Review of Case Histories by Kate Atkinson (Black Swan, 2004)

1970 and Olivia and her older sister, Amelia, camp out on the lawn of their parent's house in Cambridge. The next morning Olivia has disappeared into thin air. 1994 and teenage Laura is stabbed to death for no apparent reason in the offices of her father’s law firm whilst temping for him. 1979 and young teenage mother, Michelle, snaps and plants an axe into her husband’s head when he wakes the baby. Three separate crimes linked by seemingly little more than the fact that they have surfaced in Jackson Brodie’s life at the same time. Brodie is a former police inspector turned private eye. On the death of their father, Amelia and her sister, Julia, discover Olivia’s toy in his desk and want Brodie to find out what happened to the young girl. Overweight father, Theo, can’t shake his obsession with Laura’s slaying and wants her killer found. Shirley wants to track down her niece, who was taken into care when her mother was jailed. And along with his wife running off with another man, taking his daughter with her, Brodie has his own case histories to contend with – the death of his sister, snatched, raped and dumped into the canal on her way home from the bus stop and the fate of his brother. Dealing with other people’s cases is proven a burden, especially when somebody seems to be trying to kill him.
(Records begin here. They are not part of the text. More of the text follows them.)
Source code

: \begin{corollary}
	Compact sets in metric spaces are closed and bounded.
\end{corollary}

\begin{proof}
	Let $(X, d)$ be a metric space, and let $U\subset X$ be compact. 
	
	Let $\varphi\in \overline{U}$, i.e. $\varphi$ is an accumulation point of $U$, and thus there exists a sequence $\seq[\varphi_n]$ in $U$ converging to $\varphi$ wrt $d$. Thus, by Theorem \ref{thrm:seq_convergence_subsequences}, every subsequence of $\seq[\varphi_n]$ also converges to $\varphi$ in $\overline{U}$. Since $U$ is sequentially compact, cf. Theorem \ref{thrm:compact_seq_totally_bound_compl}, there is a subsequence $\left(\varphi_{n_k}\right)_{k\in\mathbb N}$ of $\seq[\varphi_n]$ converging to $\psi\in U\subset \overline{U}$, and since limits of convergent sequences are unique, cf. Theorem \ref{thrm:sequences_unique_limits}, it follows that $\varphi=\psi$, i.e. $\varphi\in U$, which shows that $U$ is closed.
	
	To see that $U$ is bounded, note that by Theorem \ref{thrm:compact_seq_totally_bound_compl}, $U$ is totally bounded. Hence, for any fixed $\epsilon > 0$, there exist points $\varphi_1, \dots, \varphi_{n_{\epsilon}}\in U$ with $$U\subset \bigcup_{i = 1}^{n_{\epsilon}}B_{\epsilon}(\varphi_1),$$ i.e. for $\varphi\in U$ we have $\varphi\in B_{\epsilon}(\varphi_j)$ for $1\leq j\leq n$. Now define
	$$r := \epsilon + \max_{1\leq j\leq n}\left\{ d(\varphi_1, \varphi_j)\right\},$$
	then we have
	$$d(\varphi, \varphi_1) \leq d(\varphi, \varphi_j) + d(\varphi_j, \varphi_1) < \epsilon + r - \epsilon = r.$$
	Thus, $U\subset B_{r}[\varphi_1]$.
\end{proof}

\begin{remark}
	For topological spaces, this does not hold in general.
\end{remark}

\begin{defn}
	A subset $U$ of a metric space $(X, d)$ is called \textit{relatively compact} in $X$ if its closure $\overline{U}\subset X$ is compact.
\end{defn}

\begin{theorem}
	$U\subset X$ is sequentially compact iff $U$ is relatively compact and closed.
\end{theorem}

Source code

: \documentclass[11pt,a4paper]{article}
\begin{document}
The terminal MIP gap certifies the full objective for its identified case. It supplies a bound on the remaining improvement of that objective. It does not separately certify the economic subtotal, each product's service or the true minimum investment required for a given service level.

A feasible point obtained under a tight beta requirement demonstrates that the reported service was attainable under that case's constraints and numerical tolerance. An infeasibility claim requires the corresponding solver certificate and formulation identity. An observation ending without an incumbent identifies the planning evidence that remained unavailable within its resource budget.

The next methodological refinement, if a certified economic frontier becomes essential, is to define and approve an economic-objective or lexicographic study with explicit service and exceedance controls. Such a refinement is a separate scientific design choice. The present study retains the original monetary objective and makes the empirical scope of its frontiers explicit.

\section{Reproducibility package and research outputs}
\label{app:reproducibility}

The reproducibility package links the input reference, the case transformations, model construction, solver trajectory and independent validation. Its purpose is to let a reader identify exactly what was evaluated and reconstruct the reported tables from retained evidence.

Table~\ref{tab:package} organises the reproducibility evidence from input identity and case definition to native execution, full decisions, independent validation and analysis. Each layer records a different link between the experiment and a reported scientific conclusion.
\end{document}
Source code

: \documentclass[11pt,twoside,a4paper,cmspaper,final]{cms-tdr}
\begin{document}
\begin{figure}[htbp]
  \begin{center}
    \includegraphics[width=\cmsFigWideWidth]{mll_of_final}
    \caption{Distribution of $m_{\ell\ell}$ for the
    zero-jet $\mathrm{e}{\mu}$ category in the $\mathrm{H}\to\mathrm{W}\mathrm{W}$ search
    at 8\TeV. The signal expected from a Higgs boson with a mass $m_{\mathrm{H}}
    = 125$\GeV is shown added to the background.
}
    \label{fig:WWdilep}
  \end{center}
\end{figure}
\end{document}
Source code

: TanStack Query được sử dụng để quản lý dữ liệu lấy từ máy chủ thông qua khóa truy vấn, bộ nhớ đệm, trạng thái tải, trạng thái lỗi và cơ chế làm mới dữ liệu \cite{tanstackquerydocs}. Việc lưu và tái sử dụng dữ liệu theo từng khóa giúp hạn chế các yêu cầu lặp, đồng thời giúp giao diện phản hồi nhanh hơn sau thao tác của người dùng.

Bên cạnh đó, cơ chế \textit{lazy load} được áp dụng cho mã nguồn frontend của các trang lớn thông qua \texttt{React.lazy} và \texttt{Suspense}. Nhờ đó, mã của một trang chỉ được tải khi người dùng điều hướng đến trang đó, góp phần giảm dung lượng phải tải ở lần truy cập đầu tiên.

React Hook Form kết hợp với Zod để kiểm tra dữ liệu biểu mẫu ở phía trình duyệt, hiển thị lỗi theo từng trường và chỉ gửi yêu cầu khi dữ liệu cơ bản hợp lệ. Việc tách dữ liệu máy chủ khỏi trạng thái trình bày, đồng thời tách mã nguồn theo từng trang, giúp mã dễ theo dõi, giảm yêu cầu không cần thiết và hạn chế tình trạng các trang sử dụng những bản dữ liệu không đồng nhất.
Case Histories is a rich and layered book. The various case histories swirl around and entwine with each other through the central figure of Jackson Brodie. The prose is excellent and the characterization well developed. Brodie, in particular, is a complex and appealing investigator, with his own foibles and faults, but a decent sense of right. Atkinson’s style is to provide an enormous amount of back story and descriptive narrative, some of which ploughs the same ground repeatedly. With respect to personal taste it’s not my preferred mode of storytelling – I favour more tell and less show, and the prose to be much tighter. For my money, a hundred pages could be edited from the book and the story itself would be little affected. I have the same feeling when I read Tana French. That said, I appreciate that this is a style issue and Atkinson does this form of storytelling very well. This raises the problem of whether to judge the book on its merits or my enjoyment. If on its merits, and if this is your kind of thing, then it’s probably a 4.5 star book, but based on my taste it’s a 3.5. Interestingly, I’ve warmed to the book post-read, as the various layers and intersections condense with reflection, but at the time of reading I found the overly long and repetitive description tiresome. Overall, an enjoyable, but overly long, story with an interesting central character.

3 comments:

Dorte H said...

Interesting review. If you read it as crime fiction, the middle part may seem slow and disappointing, but I love her wordy style. I admire Hemingway´s style, but if I never read anything else, I would starve. So one of my favourite quotations is Hamlet´s "Words, words, words." :D

Anonymous said...

yes, indeed, a thought-provoking review. I read this book a few years ago and was totally absorbed by the parts you describe in your review. However, I felt the "crime" plot (the more action-based elements that come into it later) are less successful, as so often is the case when "mainstream" fiction authors get packaged as "crime". So oddly, I felt that the back stories were successful whereas the crime sections were not. I have not read any further Jackson Brodie novels though I do own the next two, something makes me reluctant but I should get on with it I suppose.

(Maxine)

Anonymous said...

Rob - Thanks very much. Dorte and Maxine are right; this is a really thought-provoking review, and you make interesting points here.